Alcance das metas climáticas
A participação da CNI na COP27 faz parte das iniciativas do setor industrial para ampliar o debate sobre a transição para uma economia de baixo carbono, ou seja, incorporando tecnologias limpas e processos produtivos mais eficientes e que causam o menor impacto possível no meio ambiente, reduzindo ou eliminando a emissão de gases de efeito estufa. E para que o Brasil alcance as metas climáticas, a entidade tem estimulado ações empresariais e atuado junto ao governo brasileiro, defendendo a implementação de um plano consistente de descarbonização da economia.

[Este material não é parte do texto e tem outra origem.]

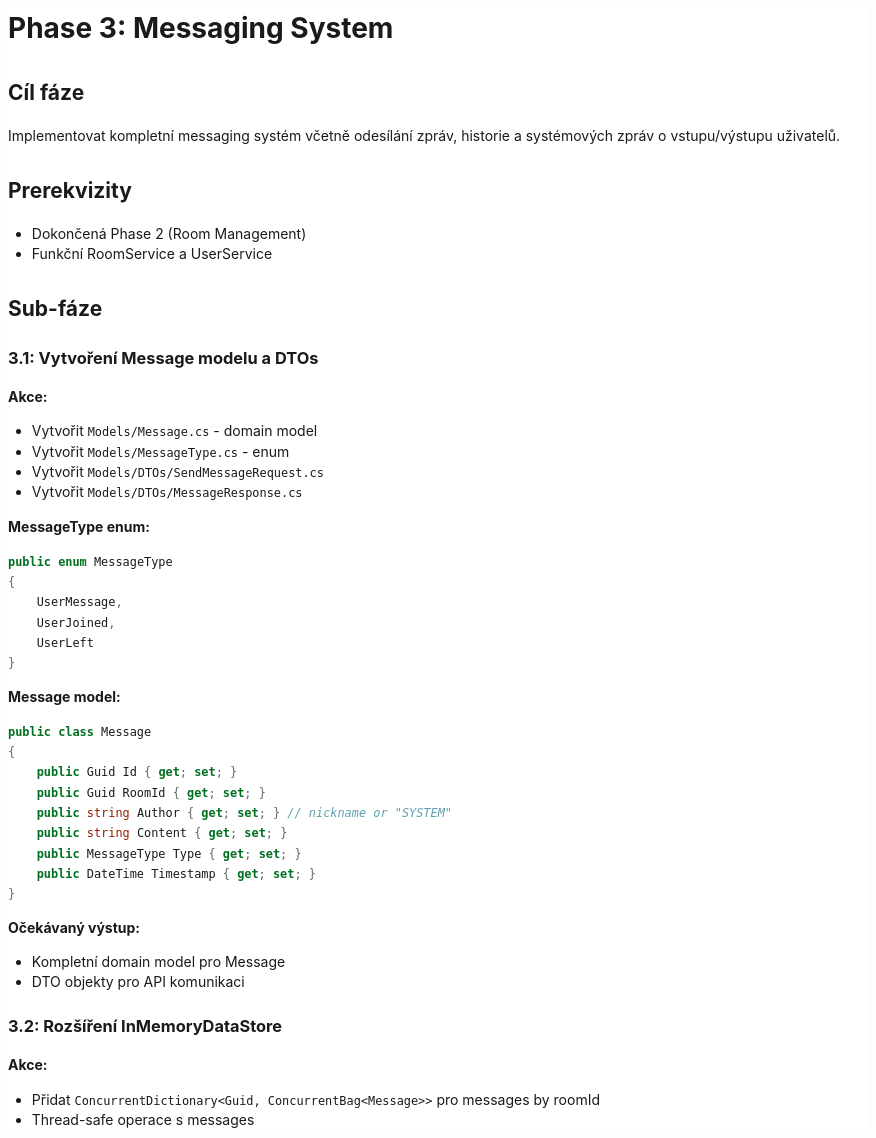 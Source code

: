# Phase 3: Messaging System

## Cíl fáze
Implementovat kompletní messaging systém včetně odesílání zpráv, historie a systémových zpráv o vstupu/výstupu uživatelů.

## Prerekvizity
- Dokončená Phase 2 (Room Management)
- Funkční RoomService a UserService

## Sub-fáze

### 3.1: Vytvoření Message modelu a DTOs
**Akce:**
- Vytvořit `Models/Message.cs` - domain model
- Vytvořit `Models/MessageType.cs` - enum
- Vytvořit `Models/DTOs/SendMessageRequest.cs`
- Vytvořit `Models/DTOs/MessageResponse.cs`

**MessageType enum:**
```csharp
public enum MessageType
{
    UserMessage,
    UserJoined,
    UserLeft
}
```

**Message model:**
```csharp
public class Message
{
    public Guid Id { get; set; }
    public Guid RoomId { get; set; }
    public string Author { get; set; } // nickname or "SYSTEM"
    public string Content { get; set; }
    public MessageType Type { get; set; }
    public DateTime Timestamp { get; set; }
}
```

**Očekávaný výstup:**
- Kompletní domain model pro Message
- DTO objekty pro API komunikaci

### 3.2: Rozšíření InMemoryDataStore
**Akce:**
- Přidat `ConcurrentDictionary<Guid, ConcurrentBag<Message>>` pro messages by roomId
- Thread-safe operace s messages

As recomendações preparadas pela Confederação para o governo brasileiro nesta Conferência priorizam três temas: estabelecimento e operacionalização do mercado global de carbono, mobilização de recursos para assegurar o financiamento climático e avanço da agenda de adaptação à mudança do clima.
“A presença de líderes empresariais, de representantes do governo e de outros segmentos da sociedade nesta COP27 confirma que o Brasil está preparando caminho para enfrentar, de forma efetiva, o desafio das mudanças climáticas e os efeitos negativos do aquecimento global”, disse o presidente.
Participaram da abertura do Brazilian Industry Day o secretário nacional da Amazônia, Marcelo Freire, o ministro do Superior Tribunal de Justiça (STJ), Joel Ilan Paciornik, e o ministro do Tribunal de Contas da União (TCU), Benjamin Zymler. O evento prosseguiu ao longo do dia com cinco painéis com os temas ações para o desenvolvimento do mercado de hidrogênio verde no Brasil; as iniciativas da indústria para uma economia de baixo carbono; bioeconomia e florestas; neutralidade climática; e transição energética.